Efficiently merge lists chronologically without duplicates?
Update: You can use TopologicalSort
after turning each list to a list of rules reflecting the ordering of its elements:
ClearAll[topoSort]
topoSort = TopologicalSort[Flatten[Thread[Most@# -> Rest@#] & /@ #]] &;
lists = {{a1, a5}, {a3, a2, a5}, {a1, a2}} ;
topoSort @ lists
{a1, a3, a2, a5}
Timings: Using a scaled down version of OP's data:
SeedRandom[1]
{n, m, k} = {1000, 300, 500};
alist = RandomSample[Table[ToExpression["a" <> ToString[i]], {i, 1, n}]];
range = Range[n];
Do[
len = RandomInteger[{m, n}];
select = Sort[RandomSample[range, len]];
sublists[j] = alist[[select]];
, {j, 1, k}]
allsublists = Array[sublists, k];
f = mergeChron[allsublists]; // RepeatedTiming // First
1.14
g = merge[allsublists]; // RepeatedTiming // First
1.1
h = topoSort[allsublists]; // RepeatedTiming // First
0.313
Equal[f, g, h]
True
With {n, m, k} = {2000, 600, 1000}
, the timings are 9.44
, 5.69
and 1.64
for mergeChron
, merge
and topoSort
, respectively,
Original answer: (this needs further work ...)
Fold[Experimental`ShortestSupersequence, sublists /@ Range[3]]
{a3, a1, a2, a5}
Also
Fold[Experimental`ShortestSupersequence, RotateRight[sublists /@ Range[3]]]
{a1, a3, a2, a5}
In case this produces an output with duplicates we can use
DeleteDuplicates @ Fold[Experimental`ShortestSupersequence, sublists /@ Range[5000]]

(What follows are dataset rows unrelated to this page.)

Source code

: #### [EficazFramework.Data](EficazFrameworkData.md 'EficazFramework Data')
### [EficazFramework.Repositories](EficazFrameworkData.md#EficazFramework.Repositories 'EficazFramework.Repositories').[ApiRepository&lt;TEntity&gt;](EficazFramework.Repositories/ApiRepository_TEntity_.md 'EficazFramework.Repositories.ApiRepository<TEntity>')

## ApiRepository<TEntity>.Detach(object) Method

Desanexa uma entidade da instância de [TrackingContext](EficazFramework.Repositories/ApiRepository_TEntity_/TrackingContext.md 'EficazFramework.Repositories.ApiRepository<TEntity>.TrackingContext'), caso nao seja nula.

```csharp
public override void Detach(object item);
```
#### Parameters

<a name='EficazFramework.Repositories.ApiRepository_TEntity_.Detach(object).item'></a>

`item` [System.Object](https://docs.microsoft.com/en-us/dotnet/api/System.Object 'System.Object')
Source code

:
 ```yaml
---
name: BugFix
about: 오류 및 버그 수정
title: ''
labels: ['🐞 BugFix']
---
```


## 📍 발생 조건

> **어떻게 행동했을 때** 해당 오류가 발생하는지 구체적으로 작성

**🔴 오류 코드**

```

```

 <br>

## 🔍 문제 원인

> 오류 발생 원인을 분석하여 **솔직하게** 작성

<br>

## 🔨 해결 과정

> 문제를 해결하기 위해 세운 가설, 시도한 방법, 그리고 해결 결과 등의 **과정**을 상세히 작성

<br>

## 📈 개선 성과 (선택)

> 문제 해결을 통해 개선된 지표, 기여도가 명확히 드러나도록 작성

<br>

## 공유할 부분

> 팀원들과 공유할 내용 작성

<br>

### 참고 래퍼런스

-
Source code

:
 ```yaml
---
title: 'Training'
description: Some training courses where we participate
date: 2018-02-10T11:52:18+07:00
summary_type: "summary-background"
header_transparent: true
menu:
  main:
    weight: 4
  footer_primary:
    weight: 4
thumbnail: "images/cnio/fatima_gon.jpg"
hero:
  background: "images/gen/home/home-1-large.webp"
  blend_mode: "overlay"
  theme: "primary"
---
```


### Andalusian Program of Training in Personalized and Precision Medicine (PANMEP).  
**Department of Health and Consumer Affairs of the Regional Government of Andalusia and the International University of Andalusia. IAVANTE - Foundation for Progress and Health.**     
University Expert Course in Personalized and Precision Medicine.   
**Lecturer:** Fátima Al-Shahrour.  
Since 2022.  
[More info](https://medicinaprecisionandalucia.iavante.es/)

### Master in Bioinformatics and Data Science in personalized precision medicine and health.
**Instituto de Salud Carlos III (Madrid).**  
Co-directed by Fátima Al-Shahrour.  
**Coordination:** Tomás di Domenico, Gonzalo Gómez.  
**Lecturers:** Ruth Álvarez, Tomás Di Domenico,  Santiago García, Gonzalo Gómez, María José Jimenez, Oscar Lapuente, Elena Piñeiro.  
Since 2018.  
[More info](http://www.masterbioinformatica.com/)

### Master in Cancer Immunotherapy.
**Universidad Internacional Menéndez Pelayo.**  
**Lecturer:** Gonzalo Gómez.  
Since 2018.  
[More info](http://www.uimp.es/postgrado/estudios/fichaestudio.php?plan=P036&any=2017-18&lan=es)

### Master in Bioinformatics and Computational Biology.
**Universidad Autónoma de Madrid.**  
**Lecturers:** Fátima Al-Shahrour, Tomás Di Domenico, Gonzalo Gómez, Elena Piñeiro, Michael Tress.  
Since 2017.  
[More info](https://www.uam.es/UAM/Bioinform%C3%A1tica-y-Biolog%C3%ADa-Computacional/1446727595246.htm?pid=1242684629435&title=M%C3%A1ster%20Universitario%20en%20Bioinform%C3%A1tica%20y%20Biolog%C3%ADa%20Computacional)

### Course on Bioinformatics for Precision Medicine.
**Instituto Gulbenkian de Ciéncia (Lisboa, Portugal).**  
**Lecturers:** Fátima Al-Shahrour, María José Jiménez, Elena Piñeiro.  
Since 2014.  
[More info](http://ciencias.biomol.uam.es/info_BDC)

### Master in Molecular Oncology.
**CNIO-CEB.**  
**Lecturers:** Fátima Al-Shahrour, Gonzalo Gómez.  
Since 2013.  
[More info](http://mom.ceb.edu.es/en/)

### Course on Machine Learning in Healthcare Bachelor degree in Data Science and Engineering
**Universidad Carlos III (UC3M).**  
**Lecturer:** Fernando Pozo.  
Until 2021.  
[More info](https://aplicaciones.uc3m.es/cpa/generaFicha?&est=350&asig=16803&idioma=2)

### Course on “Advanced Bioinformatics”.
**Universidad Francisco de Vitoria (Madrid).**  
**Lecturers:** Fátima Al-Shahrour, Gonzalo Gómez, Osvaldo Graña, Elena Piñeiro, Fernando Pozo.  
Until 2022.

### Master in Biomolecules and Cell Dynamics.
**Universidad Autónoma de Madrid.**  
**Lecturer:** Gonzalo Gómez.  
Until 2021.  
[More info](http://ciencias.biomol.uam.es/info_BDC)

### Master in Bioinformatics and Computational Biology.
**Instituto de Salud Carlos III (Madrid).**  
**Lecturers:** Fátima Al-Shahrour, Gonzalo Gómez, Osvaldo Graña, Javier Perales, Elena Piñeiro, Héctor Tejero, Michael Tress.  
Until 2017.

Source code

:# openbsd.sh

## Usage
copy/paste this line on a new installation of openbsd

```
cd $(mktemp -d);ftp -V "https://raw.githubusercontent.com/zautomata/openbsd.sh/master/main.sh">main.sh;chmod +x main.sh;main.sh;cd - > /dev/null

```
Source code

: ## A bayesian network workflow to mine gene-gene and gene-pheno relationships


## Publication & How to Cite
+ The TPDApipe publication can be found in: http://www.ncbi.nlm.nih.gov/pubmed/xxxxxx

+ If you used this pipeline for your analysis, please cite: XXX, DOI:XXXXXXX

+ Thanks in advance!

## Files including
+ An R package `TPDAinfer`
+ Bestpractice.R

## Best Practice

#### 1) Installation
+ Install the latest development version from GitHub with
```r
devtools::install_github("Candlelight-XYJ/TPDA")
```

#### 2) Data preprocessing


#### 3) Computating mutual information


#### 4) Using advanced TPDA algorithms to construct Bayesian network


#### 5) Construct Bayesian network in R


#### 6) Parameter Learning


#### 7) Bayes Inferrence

I think the following works but please give it a try with your data. I've tried quite a few random examples and it has worked for all of them.
First, construct a directed graph with edges defined by neighbors in the sublists:
allsublists = Array[sublists, 5000]; (* or whatever the max count is *)
G = Graph[Join @@ (BlockMap[Apply[Rule], #, 2, 1] & /@ allsublists)]
Next, look at the GraphDistanceMatrix
and count how many times the symbol ∞
appears in each row:
infcount = Count[∞] /@ GraphDistanceMatrix[G]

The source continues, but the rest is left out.